Extended Data Fig. 3. Chromatin state composition of IPGs in HCT116.

Extended Data Fig. 3

(a) Metaplots displaying signal enrichment for the same features as Fig. 2c for A1 and A2 domains. (b) ROC curves assessing the prediction performance of individual 50kb-aggregated functional tracks as binary classifiers as in Fig. 2d but for A1 and A2 loci. Additionally, curves for active marks (ChIP-seq for H3K27ac and TSA-seq for SON) are shown. (c) E1 vs. E2 scatter plots of 50-kb bins colored by point density and ChIP-seq for various factors and histone modifications. (d) Left, emission probabilities for ChromHMM model on five ChIP-seq for repressive marks and SON (TSA-seq for nuclear speckle marker) trained on 50 kb bins. Right, heatmap showing the distributions of ChromHMM state labels found in each IPG (columns). (e) Left, feature heatmaps for spectral clustering on HCT116 (top) and the cohesin-depleted HCT116 RAD21-AID line from (Rao et al.10) (bottom). The tracks displayed are the same as in Fig. 1d but also include various histone marks. Columns (50-kb bins) within each cluster are sorted first by ChromHMM state (as per the model in (D)) and then by distance from centromere.
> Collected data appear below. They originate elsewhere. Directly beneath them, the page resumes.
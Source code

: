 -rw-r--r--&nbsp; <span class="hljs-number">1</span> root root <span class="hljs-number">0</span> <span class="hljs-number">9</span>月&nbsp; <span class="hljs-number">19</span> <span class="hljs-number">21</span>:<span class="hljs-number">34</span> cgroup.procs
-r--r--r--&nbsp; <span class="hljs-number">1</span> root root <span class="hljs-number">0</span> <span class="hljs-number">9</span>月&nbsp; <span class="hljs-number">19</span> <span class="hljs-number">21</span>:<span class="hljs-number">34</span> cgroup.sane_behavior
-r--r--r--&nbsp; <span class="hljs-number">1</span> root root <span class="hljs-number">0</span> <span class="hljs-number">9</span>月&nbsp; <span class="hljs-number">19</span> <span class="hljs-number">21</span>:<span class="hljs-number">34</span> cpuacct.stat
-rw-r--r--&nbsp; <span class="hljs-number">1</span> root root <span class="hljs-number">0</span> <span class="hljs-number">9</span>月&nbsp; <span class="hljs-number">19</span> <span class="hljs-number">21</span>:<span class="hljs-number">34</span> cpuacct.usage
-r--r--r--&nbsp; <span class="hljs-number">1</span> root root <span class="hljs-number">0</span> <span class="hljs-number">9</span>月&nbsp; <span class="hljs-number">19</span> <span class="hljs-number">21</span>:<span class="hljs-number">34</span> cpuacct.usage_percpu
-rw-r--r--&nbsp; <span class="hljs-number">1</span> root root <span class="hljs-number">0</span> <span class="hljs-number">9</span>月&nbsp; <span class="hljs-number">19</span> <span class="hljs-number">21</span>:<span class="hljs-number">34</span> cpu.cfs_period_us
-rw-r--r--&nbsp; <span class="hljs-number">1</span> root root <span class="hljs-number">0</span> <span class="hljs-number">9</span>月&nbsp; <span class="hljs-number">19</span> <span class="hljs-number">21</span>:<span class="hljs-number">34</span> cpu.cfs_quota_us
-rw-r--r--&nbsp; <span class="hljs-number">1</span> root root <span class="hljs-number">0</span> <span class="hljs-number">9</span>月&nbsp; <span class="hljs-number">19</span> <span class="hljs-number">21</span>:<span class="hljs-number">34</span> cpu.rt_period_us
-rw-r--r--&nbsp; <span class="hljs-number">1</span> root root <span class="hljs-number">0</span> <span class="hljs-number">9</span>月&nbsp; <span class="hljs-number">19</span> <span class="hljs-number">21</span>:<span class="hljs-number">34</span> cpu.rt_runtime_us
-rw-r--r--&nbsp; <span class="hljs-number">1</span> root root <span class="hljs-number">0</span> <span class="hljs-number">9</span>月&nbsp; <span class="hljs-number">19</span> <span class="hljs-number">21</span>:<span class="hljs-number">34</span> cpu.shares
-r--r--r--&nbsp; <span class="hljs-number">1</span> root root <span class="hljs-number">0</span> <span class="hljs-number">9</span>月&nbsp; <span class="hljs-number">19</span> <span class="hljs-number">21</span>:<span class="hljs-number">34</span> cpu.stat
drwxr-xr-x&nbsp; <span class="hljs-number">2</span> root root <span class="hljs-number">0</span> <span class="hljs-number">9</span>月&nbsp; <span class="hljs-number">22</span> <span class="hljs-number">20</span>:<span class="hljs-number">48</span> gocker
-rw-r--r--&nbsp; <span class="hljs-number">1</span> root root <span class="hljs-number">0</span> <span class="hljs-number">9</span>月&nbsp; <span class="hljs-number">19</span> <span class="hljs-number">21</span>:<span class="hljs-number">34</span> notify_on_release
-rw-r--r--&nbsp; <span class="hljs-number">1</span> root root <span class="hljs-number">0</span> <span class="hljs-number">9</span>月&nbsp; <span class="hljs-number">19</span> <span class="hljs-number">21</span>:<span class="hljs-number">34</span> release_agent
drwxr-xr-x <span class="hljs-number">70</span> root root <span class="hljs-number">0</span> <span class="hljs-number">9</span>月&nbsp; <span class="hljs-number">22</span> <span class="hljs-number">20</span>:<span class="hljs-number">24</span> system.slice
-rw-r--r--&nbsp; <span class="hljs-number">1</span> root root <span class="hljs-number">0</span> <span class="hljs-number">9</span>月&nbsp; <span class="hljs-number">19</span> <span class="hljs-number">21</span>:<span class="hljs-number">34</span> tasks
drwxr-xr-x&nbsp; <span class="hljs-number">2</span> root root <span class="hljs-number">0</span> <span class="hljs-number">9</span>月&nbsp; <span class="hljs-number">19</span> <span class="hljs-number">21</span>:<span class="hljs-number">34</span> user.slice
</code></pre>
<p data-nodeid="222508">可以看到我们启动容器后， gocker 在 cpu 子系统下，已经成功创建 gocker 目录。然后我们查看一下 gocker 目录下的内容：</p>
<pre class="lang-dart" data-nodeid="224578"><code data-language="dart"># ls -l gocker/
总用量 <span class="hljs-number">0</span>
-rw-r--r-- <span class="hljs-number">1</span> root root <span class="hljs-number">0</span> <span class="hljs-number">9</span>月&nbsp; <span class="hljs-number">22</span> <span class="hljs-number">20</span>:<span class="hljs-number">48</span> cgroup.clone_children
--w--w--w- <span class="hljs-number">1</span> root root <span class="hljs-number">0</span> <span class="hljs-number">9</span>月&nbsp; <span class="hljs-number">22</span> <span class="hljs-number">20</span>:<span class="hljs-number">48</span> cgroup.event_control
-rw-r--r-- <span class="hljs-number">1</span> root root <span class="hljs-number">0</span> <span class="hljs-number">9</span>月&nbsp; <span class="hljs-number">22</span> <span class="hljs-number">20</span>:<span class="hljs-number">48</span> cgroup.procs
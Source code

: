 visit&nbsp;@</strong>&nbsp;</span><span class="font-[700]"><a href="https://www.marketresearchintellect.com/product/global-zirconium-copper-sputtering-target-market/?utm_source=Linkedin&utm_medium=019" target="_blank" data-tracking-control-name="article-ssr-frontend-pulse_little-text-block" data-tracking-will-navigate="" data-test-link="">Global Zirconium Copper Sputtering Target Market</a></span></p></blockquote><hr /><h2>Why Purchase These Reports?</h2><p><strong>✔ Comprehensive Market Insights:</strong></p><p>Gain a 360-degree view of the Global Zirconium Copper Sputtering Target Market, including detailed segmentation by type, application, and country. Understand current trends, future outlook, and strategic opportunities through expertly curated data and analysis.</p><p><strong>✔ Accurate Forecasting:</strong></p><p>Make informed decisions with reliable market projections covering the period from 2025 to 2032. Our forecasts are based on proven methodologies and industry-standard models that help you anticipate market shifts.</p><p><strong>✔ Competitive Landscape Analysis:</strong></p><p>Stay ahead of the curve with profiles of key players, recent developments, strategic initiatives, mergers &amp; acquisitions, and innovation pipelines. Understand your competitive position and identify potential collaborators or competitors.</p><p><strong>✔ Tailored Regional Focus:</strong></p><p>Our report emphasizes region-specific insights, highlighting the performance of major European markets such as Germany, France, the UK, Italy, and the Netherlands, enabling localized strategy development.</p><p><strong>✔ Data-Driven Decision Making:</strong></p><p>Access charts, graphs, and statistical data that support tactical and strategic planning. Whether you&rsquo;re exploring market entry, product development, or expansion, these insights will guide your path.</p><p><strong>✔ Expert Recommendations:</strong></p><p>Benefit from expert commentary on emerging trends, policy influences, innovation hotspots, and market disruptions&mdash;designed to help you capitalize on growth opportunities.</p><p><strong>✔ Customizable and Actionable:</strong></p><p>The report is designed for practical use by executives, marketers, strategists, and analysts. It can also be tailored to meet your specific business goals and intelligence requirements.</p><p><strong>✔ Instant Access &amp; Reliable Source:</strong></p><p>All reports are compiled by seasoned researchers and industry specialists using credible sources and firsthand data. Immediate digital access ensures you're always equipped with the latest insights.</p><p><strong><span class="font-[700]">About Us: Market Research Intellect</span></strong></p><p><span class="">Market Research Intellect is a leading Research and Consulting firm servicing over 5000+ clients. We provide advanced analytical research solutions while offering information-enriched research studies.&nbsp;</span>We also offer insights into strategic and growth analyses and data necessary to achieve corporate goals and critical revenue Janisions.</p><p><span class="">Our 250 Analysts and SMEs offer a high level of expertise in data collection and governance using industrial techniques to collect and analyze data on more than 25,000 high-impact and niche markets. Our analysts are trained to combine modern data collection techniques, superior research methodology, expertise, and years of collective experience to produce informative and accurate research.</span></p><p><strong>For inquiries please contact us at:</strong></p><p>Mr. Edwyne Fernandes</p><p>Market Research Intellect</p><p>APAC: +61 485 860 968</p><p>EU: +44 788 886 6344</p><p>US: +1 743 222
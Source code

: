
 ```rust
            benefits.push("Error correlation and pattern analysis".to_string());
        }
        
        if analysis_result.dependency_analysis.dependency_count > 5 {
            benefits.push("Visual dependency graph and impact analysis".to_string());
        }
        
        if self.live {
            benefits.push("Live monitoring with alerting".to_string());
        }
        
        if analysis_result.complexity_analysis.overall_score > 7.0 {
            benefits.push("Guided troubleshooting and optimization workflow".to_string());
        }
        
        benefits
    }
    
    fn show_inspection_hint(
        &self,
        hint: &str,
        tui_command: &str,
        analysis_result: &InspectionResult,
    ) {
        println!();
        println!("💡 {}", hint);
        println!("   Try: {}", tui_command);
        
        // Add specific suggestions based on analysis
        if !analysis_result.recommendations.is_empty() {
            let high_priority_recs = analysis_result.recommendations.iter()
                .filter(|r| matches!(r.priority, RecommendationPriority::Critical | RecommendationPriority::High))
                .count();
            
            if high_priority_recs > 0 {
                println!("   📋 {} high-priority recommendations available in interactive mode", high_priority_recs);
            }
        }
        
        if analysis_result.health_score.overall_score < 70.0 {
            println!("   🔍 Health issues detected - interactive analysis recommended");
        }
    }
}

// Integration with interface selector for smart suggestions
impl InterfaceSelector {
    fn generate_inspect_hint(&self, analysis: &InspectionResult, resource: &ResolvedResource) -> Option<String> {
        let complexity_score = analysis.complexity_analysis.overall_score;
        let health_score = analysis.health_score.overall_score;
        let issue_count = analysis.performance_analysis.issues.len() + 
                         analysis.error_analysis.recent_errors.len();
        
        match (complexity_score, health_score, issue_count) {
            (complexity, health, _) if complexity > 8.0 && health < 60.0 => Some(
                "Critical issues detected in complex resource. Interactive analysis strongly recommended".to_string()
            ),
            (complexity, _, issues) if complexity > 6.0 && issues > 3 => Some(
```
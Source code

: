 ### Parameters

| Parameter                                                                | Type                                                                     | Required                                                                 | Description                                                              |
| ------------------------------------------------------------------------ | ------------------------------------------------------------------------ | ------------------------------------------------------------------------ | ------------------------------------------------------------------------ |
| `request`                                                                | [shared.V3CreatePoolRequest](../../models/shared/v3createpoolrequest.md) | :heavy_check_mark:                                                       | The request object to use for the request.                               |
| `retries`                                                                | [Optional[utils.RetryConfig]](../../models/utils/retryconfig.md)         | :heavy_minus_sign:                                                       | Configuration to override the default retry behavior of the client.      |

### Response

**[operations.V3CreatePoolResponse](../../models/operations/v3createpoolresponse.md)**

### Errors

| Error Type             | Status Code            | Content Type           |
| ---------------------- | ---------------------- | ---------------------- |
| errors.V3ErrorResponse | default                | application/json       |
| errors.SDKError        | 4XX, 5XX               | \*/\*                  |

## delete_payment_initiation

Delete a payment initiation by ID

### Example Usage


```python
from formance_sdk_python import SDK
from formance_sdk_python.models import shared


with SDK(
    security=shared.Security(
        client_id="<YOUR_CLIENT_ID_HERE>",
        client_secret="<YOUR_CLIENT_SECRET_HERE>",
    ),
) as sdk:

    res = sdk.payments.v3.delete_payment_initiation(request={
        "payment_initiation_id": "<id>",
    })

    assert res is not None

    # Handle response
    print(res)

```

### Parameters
The last row assigns a color to each bin based on its ChromHMM state. When we identify IPGs in Hi-C data from HCT116 cells in which the cohesin subunit RAD21 is depleted, we observe a slight increase in correspondence to ChromHMM labels (Adjusted Rand Index: HCT116 = 0.31, HCT116-RAD21 = 0.35). This is consistent with loop extrusion interfering with innate compartmentalization preferences. Right, donut plots showing hg38 percentage covered by each IPG (top, HCT116; bottom, HCT116 RAD21-AID). Note: translocations and unmappable areas are masked. Percentages excluding translocations and unmappable areas are in parentheses.